Associations of dipeptidyl peptidase-4 inhibitors with mortality in hospitalized heart failure patients with diabetes mellitus

ESC Heart Fail. 2016 Jun;3(2):77-85. doi: 10.1002/ehf2.12079. Epub 2015 Nov 30.

Abstract

Background: Heart failure (HF) and diabetes mellitus (DM) often co-exist. Treatment of DM in HF patients is challenging because some therapies for DM are contraindicated in HF. Although previous experimental studies have reported that dipeptidyl peptidase-4 (DPP-4) inhibitors improve cardiovascular function, whether DPP-4 inhibition improves mortality of HF patients with DM remains unclear. Therefore, we examined the impact of DPP-4 inhibition on mortality in hospitalized HF patients using propensity score analyses.

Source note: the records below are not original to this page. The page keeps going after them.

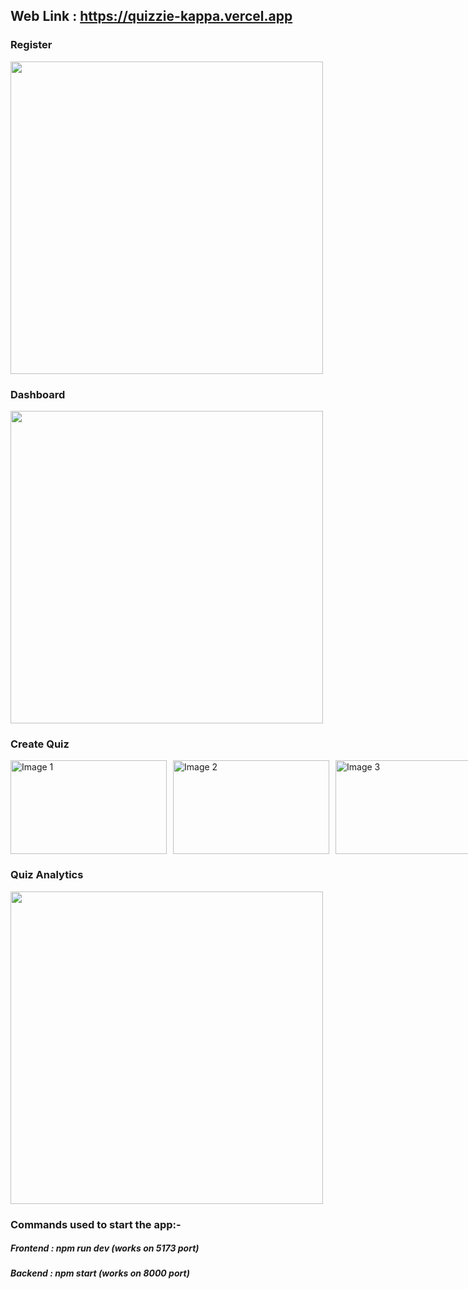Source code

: ## Web Link : https://quizzie-kappa.vercel.app

### Register 
<img src="https://github.com/logic-found/Quizzie/assets/93260606/c6a9396c-5a01-4d09-a501-81e5ffd37dce" width="500"/>

### Dashboard
<img src="https://github.com/logic-found/Quizzie/assets/93260606/c9337901-4f93-4967-92a7-c7db442cca4c" width="500"/>

### Create Quiz 
<div style="display: flex; justify-content: space-between; gap:10px">
    <img src="https://github.com/logic-found/Quizzie/assets/93260606/b44c48b8-62e1-4c2e-a172-74e50c675adb" alt="Image 1" width="250" height="150">
    <img src="https://github.com/logic-found/Quizzie/assets/93260606/5decc588-0449-4953-ba00-a735ad3c506c" alt="Image 2" width="250" height="150">
    <img src="https://github.com/logic-found/Quizzie/assets/93260606/0e217c8b-7891-4252-aeeb-165537441237" alt="Image 3" width="250" height="150">

</div>

### Quiz Analytics
<img src="https://github.com/logic-found/Quizzie/assets/93260606/0880888c-5604-4757-9431-ca58ea154df2" width="500"/>


### Commands used to start the app:-

##### Frontend : npm run dev (works on 5173 port)
##### Backend : npm start (works on 8000 port)
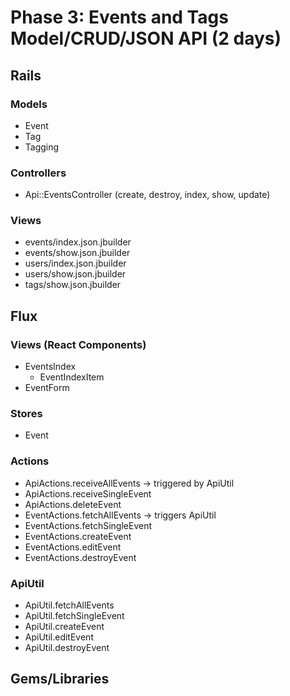 # Phase 3: Events and Tags Model/CRUD/JSON API (2 days)

## Rails
### Models
* Event
* Tag
* Tagging

### Controllers
* Api::EventsController (create, destroy, index, show, update)

### Views
* events/index.json.jbuilder
* events/show.json.jbuilder
* users/index.json.jbuilder
* users/show.json.jbuilder
* tags/show.json.jbuilder

## Flux
### Views (React Components)
* EventsIndex
  - EventIndexItem
* EventForm

### Stores
* Event

### Actions
* ApiActions.receiveAllEvents -> triggered by ApiUtil
* ApiActions.receiveSingleEvent
* ApiActions.deleteEvent
* EventActions.fetchAllEvents -> triggers ApiUtil
* EventActions.fetchSingleEvent
* EventActions.createEvent
* EventActions.editEvent
* EventActions.destroyEvent

### ApiUtil
* ApiUtil.fetchAllEvents
* ApiUtil.fetchSingleEvent
* ApiUtil.createEvent
* ApiUtil.editEvent
* ApiUtil.destroyEvent

## Gems/Libraries
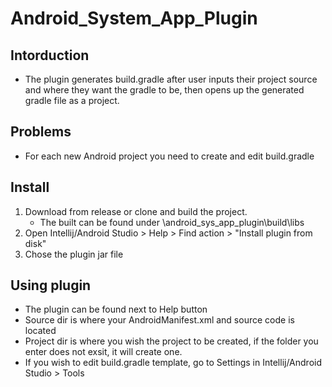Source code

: # Android_System_App_Plugin
## Intorduction
- The plugin generates build.gradle after user inputs their project source and where they want the gradle to be, then opens up the generated gradle file as a project.
## Problems
- For each new Android project you need to create and edit build.gradle 
## Install
1. Download from release or clone and build the project.
   * The built can be found under \android_sys_app_plugin\build\libs
2. Open Intellij/Android Studio > Help > Find action > "Install plugin from disk"
3. Chose the plugin jar file
## Using plugin
- The plugin can be found next to Help button
- Source dir is where your AndroidManifest.xml and source code is located
- Project dir is where you wish the project to be created, if the folder you enter does not exsit, it will create one.
- If you wish to edit build.gradle template, go to Settings in Intellij/Android Studio > Tools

Methods and results: We performed observational study analysed by propensity score method with 962 hospitalized HF patients. Of these patients, 293 (30.5%) had DM, and 122 of these DM patients were treated with DPP-4 inhibitors. Propensity scores for treatment with DPP-4 inhibitors were estimated for each patient by logistic regression with clinically relevant baseline variables. The propensity-matched 1:1 cohorts were assessed based on propensity scores (DPP-4 inhibitors, n = 83, and non-DPP-4 inhibitors, n = 83). Kaplan-Meier analysis in the propensity score-matched cohort demonstrated that cardiac and all-cause mortality was significantly lower in the DPP-4 inhibitor group than in the non-DPP-4 inhibitor group (cardiac mortality: 4.8% vs. 18.1%, P = 0.015; all-cause mortality: 14.5% vs. 41.0%, P = 0.003, by a log-rank test). In the multivariable Cox proportional hazard analyses, after adjusting for other potential confounding factors, the use of DPP-4 inhibitors was an independent predictor of all-cause mortality (pre-matched cohort: hazard ratio 0.467, P = 0.010; post-matched cohort: hazard ratio 0.370, P = 0.003) in HF patients with DM.

Conclusions: Our data suggest that DPP-4 inhibitors may improve cardiac and all-cause mortality in hospitalized HF patients with DM.

Keywords: Diabetes mellitus; Dipeptidyl‐peptidase‐4 inhibitors; Heart failure; Prognosis; Propensity score analyses.